Mad through the darkness: Australian artists and the Great War, co-curated by UNSW’s Dr Andrew Yip, brings together works by 12 artists from the Art Gallery of NSW (AGNSW) collection to commemorate the 100th anniversary of the Anzac landing at Gallipoli.
“When we think about war and visual culture people often think immediately of propaganda, but in reality what we see in these images is a sense of pathos at the immense human tragedy,” said Dr Yip who curated the exhibition with Natalie Wilson, Curator Australian and Pacific Art at AGNSW.
Dr Yip is a Research Fellow at UNSW’s Laboratory for Innovation in Galleries, Libraries, Archives and Museums (iGLAM) in the National Institute of Experimental Arts. His position is the result of an innovative partnership with the AGNSW aimed at developing new research projects that will benefit the museum and galleries sector.
Mad through the darkness includes works by official Australian war artists including Will Dyson, George Lambert, Arthur Streeton, Fred Leist and Harold Septimus Power, who were assigned the task of creating a visual record of Australia’s armed forces in action.
Many of the works are being exhibited for the first time in decades with an important collection of prints by Dyson having undergone conservation treatment specifically for the show.

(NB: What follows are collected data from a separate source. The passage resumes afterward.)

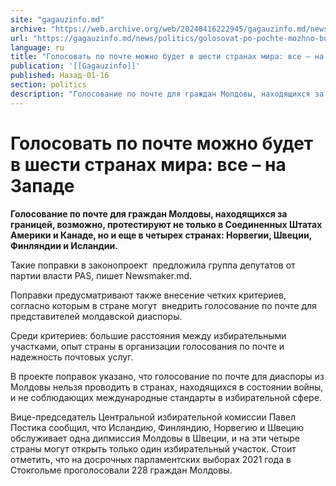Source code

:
 ```yaml
---
site: "gagauzinfo.md"
archive: "https://web.archive.org/web/20240416222945/gagauzinfo.md/news/politics/golosovat-po-pochte-mozhno-budet-v-shesti-stranah-mira-vse-na-zapade"
url: "https://gagauzinfo.md/news/politics/golosovat-po-pochte-mozhno-budet-v-shesti-stranah-mira-vse-na-zapade"
language: ru
title: "Голосовать по почте можно будет в шести странах мира: все – на Западе"
publication: '[[Gagauzinfo]]'
published: Назад-01-16
section: politics
description: "Голосование по почте для граждан Молдовы, находящихся за границей, возможно, протестируют не только в Соединенных Штатах Америки и Канаде, но и еще в четырех странах: Норвегии, Швеции, Финляндии и Исландии."
---
```


# Голосовать по почте можно будет в шести странах мира: все – на Западе

**Голосование по почте для граждан Молдовы, находящихся за границей, возможно, протестируют не только в Соединенных Штатах Америки и Канаде, но и еще в четырех странах: Норвегии, Швеции, Финляндии и Исландии.**

Такие поправки в законопроект  предложила группа депутатов от партии власти PAS, пишет Newsmaker.md.

Поправки предусматривают также внесение четких критериев, согласно которым в стране могут  внедрить голосование по почте для представителей молдавской диаспоры.

Среди критериев: большие расстояния между избирательными участками, опыт страны в организации голосования по почте и надежность почтовых услуг.

В проекте поправок указано, что голосование по почте для диаспоры из Молдовы нельзя проводить в странах, находящихся в состоянии войны, и не соблюдающих международные стандарты в избирательной сфере.

Вице-председатель Центральной избирательной комиссии Павел Постика сообщил, что Исландию, Финляндию, Норвегию и Швецию обслуживает одна дипмиссия Молдовы в Швеции, и на эти четыре страны могут открыть только один избирательный участок. Стоит отметить, что на досрочных парламентских выборах 2021 года в Стокгольме проголосовали 228 граждан Молдовы.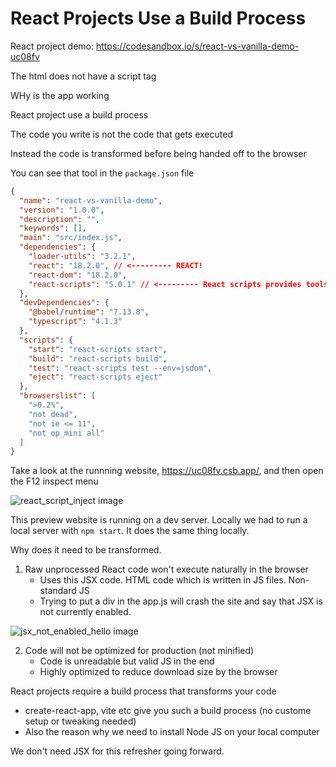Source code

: # React Projects Use a Build Process

React project demo: https://codesandbox.io/s/react-vs-vanilla-demo-uc08fv

The html does not have a script tag

WHy is the app working

React project use a build process

The code you write is not the code that gets executed

Instead the code is transformed before being handed off to the browser

You can see that tool in the `package.json` file

```json
{
  "name": "react-vs-vanilla-demo",
  "version": "1.0.0",
  "description": "",
  "keywords": [],
  "main": "src/index.js",
  "dependencies": {
    "loader-utils": "3.2.1",
    "react": "18.2.0", // <--------- REACT!
    "react-dom": "18.2.0",
    "react-scripts": "5.0.1" // <--------- React scripts provides tools to transform it behind the scenes. Before the browser loades it
  },
  "devDependencies": {
    "@babel/runtime": "7.13.8",
    "typescript": "4.1.3"
  },
  "scripts": {
    "start": "react-scripts start",
    "build": "react-scripts build",
    "test": "react-scripts test --env=jsdom",
    "eject": "react-scripts eject"
  },
  "browserslist": [
    ">0.2%",
    "not dead",
    "not ie <= 11",
    "not op_mini all"
  ]
}
```

Take a look at the runnning website, https://uc08fv.csb.app/, and then open the F12 inspect menu

![react_script_inject image](https://github.com/HarrisonWelch/ReactTheCompleteGuide2023/Screenshots/react_script_inject.png)

This preview website is running on a dev server. Locally we had to run a local server with `npm start`. It does the same thing locally.

Why does it need to be transformed.
1. Raw unprocessed React code won't execute naturally in the browser
      * Uses this JSX code. HTML code which is written in JS files. Non-standard JS
      * Trying to put a div in the app.js will crash the site and say that JSX is not currently enabled.

![jsx_not_enabled_hello image](https://github.com/HarrisonWelch/ReactTheCompleteGuide2023/Screenshots/jsx_not_enabled_hello.png)

2. Code will not be optimized for production (not minified)
      * Code is unreadable but valid JS in the end
      * Highly optimized to reduce download size by the browser

React projects require a build process that transforms your code
* create-react-app, vite etc give you such a build process (no custome setup or tweaking needed)
* Also the reason why we need to install Node JS on your local computer

We don't need JSX for this refresher going forward.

For the first time in a century, a selection of works by Evelyn Chapman, the first female Australian artist to visit Europe’s WWI battlefields will be on display. The works were recently bequested to the Gallery by Chapman’s daughter.
The exhibition also includes Roy de Maistre’s paintings, some of the first abstracts in Australia, inspired by the artist's experience as a medical orderly in WWI. De Maistre experimented with colour and music therapies for shell-shocked soldiers, which included painting a Sydney hospital ward to soothe recovering soldiers when they returned from the war.
The Gallery has also developed an interactive online archive Hidden War which tells the personal stories of three Australian war artists; photographer Cecil Bostock, painter and anti-war campaigner Weaver Hawkins and Dora Ohlfsen.
Dr Yip said the centenary of the Anzac landing gives Australians the opportunity to reflect on the cultural narratives in their history and to examine the role of Australian artists in creating them.
“The works in this exhibition show how artists valorised sacrifice, created images designed to record history, and also how they dealt with social trauma,” Dr Yip said.